Hey everyone, we could use some expertise on a Vancouver itinerary. My wife and I have six days in the Vancouver area this summer, visiting family there. But the family will be working during the day, so we're on our own to entertain ourselves. Neither of us have ever been to Vancouver, so don't know where to go. We've certainly gotten advice from our family there, but wanted some additional input. What we're particularly curious about is whether Victoria is a must-see on any trip to Vancouver--would skipping Victoria be like going to New York for the first time and not seeing the Empire State Building or is it not THAT central to the experience?

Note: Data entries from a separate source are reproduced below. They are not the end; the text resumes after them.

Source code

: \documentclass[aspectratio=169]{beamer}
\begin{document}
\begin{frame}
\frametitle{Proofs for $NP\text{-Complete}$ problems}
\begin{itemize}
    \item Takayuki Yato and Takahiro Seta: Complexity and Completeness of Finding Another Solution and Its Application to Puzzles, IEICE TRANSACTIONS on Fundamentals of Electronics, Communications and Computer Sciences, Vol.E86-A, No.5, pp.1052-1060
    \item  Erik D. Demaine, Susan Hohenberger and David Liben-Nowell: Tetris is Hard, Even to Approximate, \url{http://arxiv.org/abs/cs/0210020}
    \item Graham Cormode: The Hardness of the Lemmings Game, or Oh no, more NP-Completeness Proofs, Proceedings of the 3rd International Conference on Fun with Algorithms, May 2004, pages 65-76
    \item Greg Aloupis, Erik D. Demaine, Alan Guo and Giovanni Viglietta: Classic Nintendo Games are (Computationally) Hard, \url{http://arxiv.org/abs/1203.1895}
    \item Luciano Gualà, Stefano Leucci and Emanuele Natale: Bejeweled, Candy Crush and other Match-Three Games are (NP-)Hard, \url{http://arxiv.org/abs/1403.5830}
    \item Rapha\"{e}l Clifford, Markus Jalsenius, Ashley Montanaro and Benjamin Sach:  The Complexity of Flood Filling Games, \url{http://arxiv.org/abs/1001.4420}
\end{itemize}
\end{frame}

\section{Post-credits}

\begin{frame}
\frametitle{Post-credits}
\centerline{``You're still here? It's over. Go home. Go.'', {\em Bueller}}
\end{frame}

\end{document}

We honestly have no idea. Here is our prospective itinerary. Would love your help:

Day 1: Arrive in Seattle, drive to Vancouver and tour Vancouver a bit that evening.

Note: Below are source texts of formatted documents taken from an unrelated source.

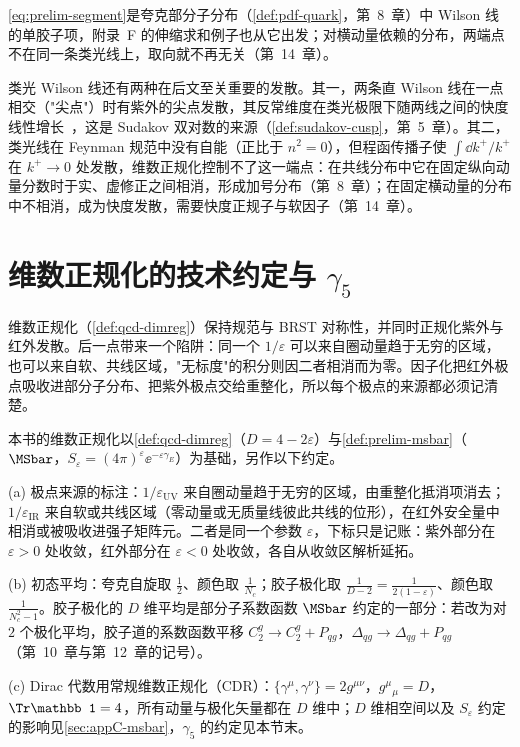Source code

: \cref{eq:prelim-segment}是夸克部分子分布（\cref{def:pdf-quark}，第~8~章）中 Wilson 线的单胶子项，附录~F 的伸缩求和例子也从它出发；对横动量依赖的分布，两端点不在同一条类光线上，取向就不再无关（第~14~章）。

类光 Wilson 线还有两种在后文至关重要的发散。其一，两条直 Wilson 线在一点相交（"尖点"）时有紫外的尖点发散，其反常维度在类光极限下随两线之间的快度线性增长~\cite{Polyakov1980,BrandtNeriSato1981,KorchemskyRadyushkin1987}，这是 Sudakov 双对数的来源（\cref{def:sudakov-cusp}，第~5~章）。其二，类光线在 Feynman 规范中没有自能（正比于 $n^2=0$），但程函传播子使 $\int\dd k^+/k^+$ 在 $k^+\to0$ 处发散，维数正规化控制不了这一端点：在共线分布中它在固定纵向动量分数时于实、虚修正之间相消，形成加号分布（第~8~章）；在固定横动量的分布中不相消，成为快度发散，需要快度正规子与软因子（第~14~章）。
\section{维数正规化的技术约定与 $\gamma_5$}\label{sec:prelim-dimreg}

维数正规化（\cref{def:qcd-dimreg}）保持规范与 BRST 对称性，并同时正规化紫外与红外发散。后一点带来一个陷阱：同一个 $1/\varepsilon$ 可以来自圈动量趋于无穷的区域，也可以来自软、共线区域，"无标度"的积分则因二者相消而为零。因子化把红外极点吸收进部分子分布、把紫外极点交给重整化，所以每个极点的来源都必须记清楚。

\begin{definition}[维数正规化的技术约定]\label{def:prelim-dr-conventions}
本书的维数正规化以\cref{def:qcd-dimreg}（$D=4-2\varepsilon$）与\cref{def:prelim-msbar}（$\MSbar$，$S_\varepsilon=(4\pi)^\varepsilon\ee^{-\varepsilon\gamma_E}$）为基础，另作以下约定。
\par
(a) 极点来源的标注：$1/\varepsilon_{\mathrm{UV}}$ 来自圈动量趋于无穷的区域，由重整化抵消项消去；$1/\varepsilon_{\mathrm{IR}}$ 来自软或共线区域（零动量或无质量线彼此共线的位形），在红外安全量中相消或被吸收进强子矩阵元。二者是同一个参数 $\varepsilon$，下标只是记账：紫外部分在 $\varepsilon>0$ 处收敛，红外部分在 $\varepsilon<0$ 处收敛，各自从收敛区解析延拓。
\par
(b) 初态平均：夸克自旋取 $\frac12$、颜色取 $\frac1{N_c}$；胶子极化取 $\frac1{D-2}=\frac1{2(1-\varepsilon)}$、颜色取 $\frac1{N_c^2-1}$。胶子极化的 $D$ 维平均是部分子系数函数 $\MSbar$ 约定的一部分：若改为对 $2$ 个极化平均，胶子道的系数函数平移 $C_2^g\to C_2^g+P_{qg}$，$\Delta_{qg}\to\Delta_{qg}+P_{qg}$（第~10~章与第~12~章的记号）。%
\par
(c) Dirac 代数用常规维数正规化（CDR）：$\{\gamma^\mu,\gamma^\nu\}=2g^{\mu\nu}$，$g^\mu{}_\mu=D$，$\Tr\mathbb 1=4$，所有动量与极化矢量都在 $D$ 维中；$D$ 维相空间以及 $S_\varepsilon$ 约定的影响见\cref{sec:appC-msbar}，$\gamma_5$ 的约定见本节末。
\end{definition}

Day 2: Tour Vancouver (but where in Vancouver?)
Day 3: ferry to Victoria and tour Victoria (where to stay overnight in Victoria--preferably cheaply?)

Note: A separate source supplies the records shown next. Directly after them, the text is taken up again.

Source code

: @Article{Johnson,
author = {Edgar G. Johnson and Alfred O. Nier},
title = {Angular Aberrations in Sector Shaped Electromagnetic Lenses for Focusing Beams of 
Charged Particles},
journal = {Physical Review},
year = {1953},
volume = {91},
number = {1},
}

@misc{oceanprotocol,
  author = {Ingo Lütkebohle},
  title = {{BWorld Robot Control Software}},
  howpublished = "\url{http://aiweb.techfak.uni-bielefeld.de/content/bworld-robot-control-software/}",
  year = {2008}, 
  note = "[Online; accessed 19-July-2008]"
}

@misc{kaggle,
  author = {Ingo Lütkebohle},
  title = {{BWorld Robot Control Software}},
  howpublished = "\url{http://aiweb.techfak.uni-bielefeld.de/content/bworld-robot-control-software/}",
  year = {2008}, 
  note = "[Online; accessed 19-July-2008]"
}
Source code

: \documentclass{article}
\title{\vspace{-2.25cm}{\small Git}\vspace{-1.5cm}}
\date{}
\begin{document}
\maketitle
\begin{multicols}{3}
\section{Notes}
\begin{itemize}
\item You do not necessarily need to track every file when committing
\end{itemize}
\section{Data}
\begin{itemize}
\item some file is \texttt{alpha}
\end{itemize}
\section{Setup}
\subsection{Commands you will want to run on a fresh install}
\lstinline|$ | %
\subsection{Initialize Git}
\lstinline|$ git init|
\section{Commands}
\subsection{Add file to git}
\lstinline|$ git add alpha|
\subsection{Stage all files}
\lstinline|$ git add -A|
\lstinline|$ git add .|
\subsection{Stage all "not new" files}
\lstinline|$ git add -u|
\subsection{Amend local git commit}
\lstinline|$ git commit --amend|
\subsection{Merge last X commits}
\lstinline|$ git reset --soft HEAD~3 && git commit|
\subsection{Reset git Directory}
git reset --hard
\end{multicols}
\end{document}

Day 4: continue to tour Victoria, see Butchart Gardens and ferry back to Vancouver
Day 5: day trip to Whistler
Day 6: tour Vancouver one final day
Day 7: early morning drive back to Seattle to catch our return flight

Does that sound like a good time allocation, or is the trip to Victoria going eliminate our chance of seeing essential things around Vancouver? We seriously know nothing about Vancouver or Victoria, so if we missed Victoria we wouldn't necessarily know what we're missing. But we don't want to miss it if it really is a must-see destination, because we don't have to. How would you spend your time?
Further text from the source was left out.